Reputation: 21
I have a dataframe containing lower and upper bounds of index, with a corresponding value, and I am trying to match the value of te corresponding index. My dataframe consists of 400.000 rows. an example of my dataframe:
df1 = pd.DataFrame({'low':[4,7,8],'high':[6,7,21],'value':[10,15,20]})
df2 = pd.DataFrame({'index':[4,5,6,7,8,9]})
Output:
low high value
0 4 6 10
1 7 7 15
2 8 21 20
Now I want to add value of df1 to df2, whenever the index is between low and high, resulting in the following:
index value
0 4 10
1 5 10
2 6 10
3 7 15
4 8 20
5 9 20
I tried to make an intervalIndex using the following post: Searching a particular value in a range among two columns python dataframe
v = df1.loc[:, 'low':'high'].apply(tuple, 1).tolist()
idx = pd.IntervalIndex.from_tuples(v, 'both')
df2['value'] = df1.iloc[idx.get_indexer(df2['index'].values), 'value'].values
But my intervals keep overlapping, I removed duplicated versions, but I still need to remove some overlapping intervals. One way to find this was using a for loop with:
[idx.overlaps(x) for x in idx]
But this takes a lot of time and everytime my memory fails. Is there some fast way to find the overlapping interval?
Upvotes: 2
Views: 817
Reputation: 28659
An efficient option that scales well is conditional_join - it handles inequality joins efficiently:
# pip install pyjanitor
import janitor
(df2
.conditional_join(
df1,
('index', 'low', '>='),
('index', 'high', '<='),
df_columns='index',
right_columns='value')
)
index value
0 4 10
1 5 10
2 6 10
3 7 15
4 8 20
5 9 20
Upvotes: 0
Reputation: 36
It's been a while since this thread has been opened. But I've recently had a similar problem. I found that was solved quite elegantly using Pandas IntervalIndex.

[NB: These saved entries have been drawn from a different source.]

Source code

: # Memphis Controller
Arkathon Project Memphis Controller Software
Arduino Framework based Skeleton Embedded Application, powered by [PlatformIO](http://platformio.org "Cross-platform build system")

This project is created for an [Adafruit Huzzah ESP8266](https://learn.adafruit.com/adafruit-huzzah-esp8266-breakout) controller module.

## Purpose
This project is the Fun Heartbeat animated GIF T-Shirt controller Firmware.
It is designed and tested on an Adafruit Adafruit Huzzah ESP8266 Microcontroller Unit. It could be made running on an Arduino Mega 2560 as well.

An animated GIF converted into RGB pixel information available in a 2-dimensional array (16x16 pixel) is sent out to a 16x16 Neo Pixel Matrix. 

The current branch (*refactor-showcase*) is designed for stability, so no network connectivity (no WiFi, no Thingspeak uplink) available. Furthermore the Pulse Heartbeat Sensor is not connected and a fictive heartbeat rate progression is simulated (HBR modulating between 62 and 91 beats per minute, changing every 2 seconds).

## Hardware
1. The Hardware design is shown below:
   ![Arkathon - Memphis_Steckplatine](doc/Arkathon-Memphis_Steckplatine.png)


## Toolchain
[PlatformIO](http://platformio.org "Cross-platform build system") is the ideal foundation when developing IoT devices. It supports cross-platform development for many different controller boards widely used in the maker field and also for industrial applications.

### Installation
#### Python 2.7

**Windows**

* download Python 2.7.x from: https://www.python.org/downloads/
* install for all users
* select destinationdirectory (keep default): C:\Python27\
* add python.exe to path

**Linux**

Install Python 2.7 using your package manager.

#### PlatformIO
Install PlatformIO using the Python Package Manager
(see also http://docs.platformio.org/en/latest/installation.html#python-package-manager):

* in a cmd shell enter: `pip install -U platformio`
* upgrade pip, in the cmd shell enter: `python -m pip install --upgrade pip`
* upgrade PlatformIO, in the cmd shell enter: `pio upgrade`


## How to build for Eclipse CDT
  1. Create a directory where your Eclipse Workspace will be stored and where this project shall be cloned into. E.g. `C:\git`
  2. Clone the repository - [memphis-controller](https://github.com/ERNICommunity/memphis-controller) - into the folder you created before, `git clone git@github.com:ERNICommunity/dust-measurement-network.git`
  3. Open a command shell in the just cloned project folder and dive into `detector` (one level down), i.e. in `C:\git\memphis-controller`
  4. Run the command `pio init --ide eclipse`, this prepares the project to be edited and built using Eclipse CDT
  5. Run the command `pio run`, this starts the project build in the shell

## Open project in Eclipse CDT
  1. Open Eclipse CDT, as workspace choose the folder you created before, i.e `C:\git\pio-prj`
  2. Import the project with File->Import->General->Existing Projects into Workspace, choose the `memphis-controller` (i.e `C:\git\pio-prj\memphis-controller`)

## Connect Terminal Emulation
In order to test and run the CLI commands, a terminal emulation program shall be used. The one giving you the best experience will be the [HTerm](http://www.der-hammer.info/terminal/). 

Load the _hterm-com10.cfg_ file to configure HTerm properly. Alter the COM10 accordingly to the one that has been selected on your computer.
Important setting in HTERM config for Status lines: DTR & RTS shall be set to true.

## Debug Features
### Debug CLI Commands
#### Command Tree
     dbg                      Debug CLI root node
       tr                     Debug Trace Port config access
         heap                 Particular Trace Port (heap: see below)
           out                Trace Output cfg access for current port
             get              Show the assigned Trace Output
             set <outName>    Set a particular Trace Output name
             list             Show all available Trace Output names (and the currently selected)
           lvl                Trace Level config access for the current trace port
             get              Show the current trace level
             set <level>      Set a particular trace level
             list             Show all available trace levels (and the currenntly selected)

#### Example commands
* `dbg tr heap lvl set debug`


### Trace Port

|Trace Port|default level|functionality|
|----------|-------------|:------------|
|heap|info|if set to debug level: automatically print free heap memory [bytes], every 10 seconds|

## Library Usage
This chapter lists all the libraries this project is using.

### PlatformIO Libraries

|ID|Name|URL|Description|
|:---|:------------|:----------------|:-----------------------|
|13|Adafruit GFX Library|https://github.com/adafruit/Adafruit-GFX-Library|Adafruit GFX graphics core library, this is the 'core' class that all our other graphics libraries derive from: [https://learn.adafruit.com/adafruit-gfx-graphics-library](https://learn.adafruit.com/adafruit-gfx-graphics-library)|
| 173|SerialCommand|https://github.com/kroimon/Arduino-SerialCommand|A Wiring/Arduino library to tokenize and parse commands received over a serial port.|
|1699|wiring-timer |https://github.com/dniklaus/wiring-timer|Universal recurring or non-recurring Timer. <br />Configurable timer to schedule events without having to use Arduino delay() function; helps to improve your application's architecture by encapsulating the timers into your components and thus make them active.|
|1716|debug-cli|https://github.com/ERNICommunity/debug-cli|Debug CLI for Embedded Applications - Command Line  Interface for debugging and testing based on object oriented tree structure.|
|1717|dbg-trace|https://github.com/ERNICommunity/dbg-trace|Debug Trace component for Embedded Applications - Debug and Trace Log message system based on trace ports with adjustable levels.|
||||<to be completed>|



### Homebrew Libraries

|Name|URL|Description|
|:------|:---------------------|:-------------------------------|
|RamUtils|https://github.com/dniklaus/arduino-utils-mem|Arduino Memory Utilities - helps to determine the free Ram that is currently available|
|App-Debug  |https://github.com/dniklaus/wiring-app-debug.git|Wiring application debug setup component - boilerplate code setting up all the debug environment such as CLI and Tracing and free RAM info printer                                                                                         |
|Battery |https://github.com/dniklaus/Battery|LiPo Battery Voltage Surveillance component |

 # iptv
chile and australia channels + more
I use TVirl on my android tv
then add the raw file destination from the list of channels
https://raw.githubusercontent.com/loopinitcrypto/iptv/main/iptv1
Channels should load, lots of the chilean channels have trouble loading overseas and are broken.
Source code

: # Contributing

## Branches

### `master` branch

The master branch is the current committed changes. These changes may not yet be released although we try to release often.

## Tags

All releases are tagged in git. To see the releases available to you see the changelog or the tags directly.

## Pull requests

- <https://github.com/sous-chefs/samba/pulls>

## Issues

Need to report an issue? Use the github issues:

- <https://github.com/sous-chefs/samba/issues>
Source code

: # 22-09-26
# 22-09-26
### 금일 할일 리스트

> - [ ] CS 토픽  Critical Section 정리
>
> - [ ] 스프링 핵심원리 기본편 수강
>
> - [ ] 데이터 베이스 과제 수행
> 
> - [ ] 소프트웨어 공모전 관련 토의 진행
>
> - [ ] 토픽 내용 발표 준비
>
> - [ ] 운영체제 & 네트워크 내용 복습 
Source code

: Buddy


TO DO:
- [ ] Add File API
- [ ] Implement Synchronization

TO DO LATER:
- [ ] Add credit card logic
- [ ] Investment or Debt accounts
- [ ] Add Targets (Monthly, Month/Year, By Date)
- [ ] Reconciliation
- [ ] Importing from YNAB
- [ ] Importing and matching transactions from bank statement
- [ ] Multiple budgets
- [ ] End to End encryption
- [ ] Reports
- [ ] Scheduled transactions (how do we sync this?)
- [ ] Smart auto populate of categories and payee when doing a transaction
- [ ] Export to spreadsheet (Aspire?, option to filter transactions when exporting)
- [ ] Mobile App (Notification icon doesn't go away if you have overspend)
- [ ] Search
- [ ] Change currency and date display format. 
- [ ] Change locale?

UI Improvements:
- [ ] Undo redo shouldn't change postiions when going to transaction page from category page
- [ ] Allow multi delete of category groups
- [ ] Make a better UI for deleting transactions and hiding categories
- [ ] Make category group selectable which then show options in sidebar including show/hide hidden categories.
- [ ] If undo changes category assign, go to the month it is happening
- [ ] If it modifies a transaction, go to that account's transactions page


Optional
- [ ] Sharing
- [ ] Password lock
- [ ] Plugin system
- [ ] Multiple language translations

# Create an open IntervalIndex with both ends closed using setting 'both'
interval_idx = pd.IntervalIndex.from_arrays(df1.low, df1.high, 'both')
# Set the interval
df1 = df1.set_index(interval_idx)
# Define a function for getting all matching intervals from a dataframe
def get_interval_value(x, df=None):
if df is not None:
try:
res = df.loc[x].value
except:
res = None
else:
res = None
return res
# Compute interval overlaps
df2['value'] = df2['index'].apply(get_interval_value, df=df1)
Which returns the desired outcome of df2
:
index value
0 4 10
1 5 10
2 6 10
3 7 15
4 8 20
5 9 20
Upvotes: 1
Reputation: 31146
Build a dataframe to join to using pd.concat()
df1 = pd.DataFrame({'low':[4,7,8],'high':[6,7,21],'value':[10,15,20]})
df2 = pd.DataFrame({'index':[4,5,6,7,8,9]}).set_index("index")
df2 = df2.join(pd.concat([pd.DataFrame(index=pd.RangeIndex(r[0],r[1]+1)).assign(value=r[2])
for r in df1.values])
)
output
value
index
4 10
5 10
6 10
7 15
8 20
9 20
Upvotes: 1
Reputation: 8302
Here is a solution assuming index is sorted, create a dict
with limit's and use dict against the dataframe then use ffill()
to fill the gaps created by map.
between_ = (
{**df1.set_index('low')['value'].to_dict(),
**df1.set_index('high')['value'].to_dict()}
)
# {4: 10, 7: 15, 8: 20, 6: 10, 21: 20}
df2['index'].map(between_).ffill()
0 10.0
1 10.0
2 10.0
3 15.0
4 20.0
5 20.0
Name: index, dtype: float64
Upvotes: 1